An Investigation on Protective Effects of Vitamin E Against Lipopolysaccharide-induced Fetal Injuries in Rat

Delashoub, Masoud; Khojasteh, Seyed Mahdi Banan
July 2012
Advances in Environmental Biology;Jul2012, Vol. 6 Issue 8, p2274
Academic Journal
Lipopolysaccharide (LPS) has been associated with adverse developmental outcome, including intra-uterine fetal death (IUFD), embryonic resorption, intra-uterine growth retardation (IUGR) and preterm delivery in rodents. Induced toxicity in these organs is related to production of reactive oxygen species (ROS). Vitamin E is a fat soluble vitamin that has antioxidant effects. In this study, we investigated the effect of vitamin E on LPS-induced IUFD and IUGR in rat. First pregnant rats were selected and were divided to 4 groups. All pregnant rats except controls received an intraperitoneal (75 µg/kg) injection of LPS daily on gestation day (gd) 15-17. The second and third groups received 20 mg/kg-1 of vitamin E (I.M) daily since 7 days before of first injection of LPS. On gd 18, the number of live fetuses, dead fetuses and resorption sites was counted. Live fetuses in each litter were weighted.
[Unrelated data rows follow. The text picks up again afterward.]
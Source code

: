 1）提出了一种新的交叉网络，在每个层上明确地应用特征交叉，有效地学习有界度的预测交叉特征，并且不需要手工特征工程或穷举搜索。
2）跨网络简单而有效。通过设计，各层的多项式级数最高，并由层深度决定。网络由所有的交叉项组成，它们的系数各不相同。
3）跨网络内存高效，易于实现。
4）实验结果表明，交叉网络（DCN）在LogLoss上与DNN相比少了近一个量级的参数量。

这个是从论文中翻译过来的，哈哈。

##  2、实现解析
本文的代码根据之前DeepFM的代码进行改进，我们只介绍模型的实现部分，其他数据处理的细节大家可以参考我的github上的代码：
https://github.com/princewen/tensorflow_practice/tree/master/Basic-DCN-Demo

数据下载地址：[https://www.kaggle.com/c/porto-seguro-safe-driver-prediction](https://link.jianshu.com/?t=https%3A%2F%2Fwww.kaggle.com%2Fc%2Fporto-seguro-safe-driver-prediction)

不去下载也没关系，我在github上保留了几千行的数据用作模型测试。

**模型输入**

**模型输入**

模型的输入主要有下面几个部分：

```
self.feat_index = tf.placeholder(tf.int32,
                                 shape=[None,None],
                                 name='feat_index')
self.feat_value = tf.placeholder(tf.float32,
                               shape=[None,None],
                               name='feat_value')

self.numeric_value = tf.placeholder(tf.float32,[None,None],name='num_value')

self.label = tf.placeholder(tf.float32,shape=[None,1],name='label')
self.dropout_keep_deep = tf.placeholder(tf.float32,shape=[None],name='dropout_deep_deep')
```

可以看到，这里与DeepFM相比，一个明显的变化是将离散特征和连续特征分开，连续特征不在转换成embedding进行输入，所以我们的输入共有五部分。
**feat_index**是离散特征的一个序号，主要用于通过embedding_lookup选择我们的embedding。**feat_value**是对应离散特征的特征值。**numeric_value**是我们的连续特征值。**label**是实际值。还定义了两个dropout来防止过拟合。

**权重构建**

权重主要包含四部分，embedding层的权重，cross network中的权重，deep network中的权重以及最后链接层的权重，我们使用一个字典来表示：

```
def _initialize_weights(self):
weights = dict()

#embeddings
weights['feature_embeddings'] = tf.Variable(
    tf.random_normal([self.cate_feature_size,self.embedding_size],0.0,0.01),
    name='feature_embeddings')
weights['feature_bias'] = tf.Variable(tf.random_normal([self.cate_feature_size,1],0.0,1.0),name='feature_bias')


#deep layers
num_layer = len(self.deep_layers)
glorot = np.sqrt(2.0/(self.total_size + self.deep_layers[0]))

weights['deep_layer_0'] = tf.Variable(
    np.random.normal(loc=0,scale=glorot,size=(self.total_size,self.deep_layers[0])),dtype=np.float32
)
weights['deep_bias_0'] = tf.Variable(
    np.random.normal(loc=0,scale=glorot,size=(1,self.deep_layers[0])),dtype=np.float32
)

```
Crown-rump and tail lengths were examined and skeletal development was evaluated. Also maternal liver, placenta and fetal liver samples were excised for measurement of TBARS and GSH contents. Results were agreed with other researches and showed that maternally administered LPS significantly increased fetal mortality, decreased fetal weight and crown-rump and tail lengths of live fetuses and retarded skeletal ossification in caudal vertebrae, anterior and posterior phalanges, and supraoccipital bone. Biochemical and anatomical results in co-treatment of vitamin E and LPS are close to control group that demonstrate pre-treatment of vitamin E decrease toxicity of LPS in rat fetuses. All of this suggests that vitamin E protects against LPS-induced fetal death and reversed LPS-induced growth and skeletal development retardation via counteracting LPS-induced oxidative stress.